The film is about a woman who returns to a very strict Orthodox Jewish community when her father dies. While there she sees her former lover who is now married. The problem is the fact that people in the Jewish community do not know about the relationship that has occured and also because a lesbian affair is frowned upon in the community. Both women also must deal with harboring the feelings that they have for each other, while attempting to maintain their standing in the Jewish community.
The first thing that's instantly noticeable about the film is its depth into an Orthodox Jewish world. The films backdrop is its strict nature and how a lesbian romance must be hidden from the community. Rachel Weisz and Rachel McAdams are great in this as expected, and have great chemistry. Their intimate scenes (which are very very intimate) are believable and are a strong point in selling the romance.
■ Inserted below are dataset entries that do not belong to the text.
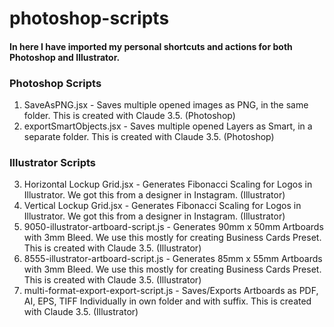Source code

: # photoshop-scripts
#### In here I have imported my personal shortcuts and actions for both Photoshop and Illustrator.


### Photoshop Scripts
1. SaveAsPNG.jsx - Saves multiple opened images as PNG, in the same folder. This is created with Claude 3.5. (Photoshop)
2. exportSmartObjects.jsx - Saves multiple opened Layers as Smart, in a separate folder. This is created with Claude 3.5. (Photoshop)

### Illustrator Scripts
3. Horizontal Lockup Grid.jsx - Generates Fibonacci Scaling for Logos in Illustrator. We got this from a designer in Instagram. (Illustrator)
4. Vertical Lockup Grid.jsx - Generates Fibonacci Scaling for Logos in Illustrator. We got this from a designer in Instagram. (Illustrator)
5. 9050-illustrator-artboard-script.js - Generates 90mm x 50mm Artboards with 3mm Bleed. We use this mostly for creating Business Cards Preset. This is created with Claude 3.5. (Illustrator)
6. 8555-illustrator-artboard-script.js - Generates 85mm x 55mm Artboards with 3mm Bleed. We use this mostly for creating Business Cards Preset. This is created with Claude 3.5. (Illustrator)
6. multi-format-export-export-script.js - Saves/Exports Artboards as PDF, AI, EPS, TIFF Individually in own folder and with suffix. This is created with Claude 3.5. (Illustrator)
I always knew McAdams was a talent since she had a good showing on season 2 of True Detective.
The film reminded me of A Fantastic Woman in a way because in that film there is a struggle to accept a transgender person, although the implications in that film are more hostile. I also couldn't help but compare this film to Carol (which is one of the very best films of the decade). Its nowhere near the levels of Carol but does a decent job for what the film is. There are lapses where the film seems slow and it suffers from its best moments being purely when Weisz and McAdams share the screen. Its still a worthy watch, just don't expect anything spectacular.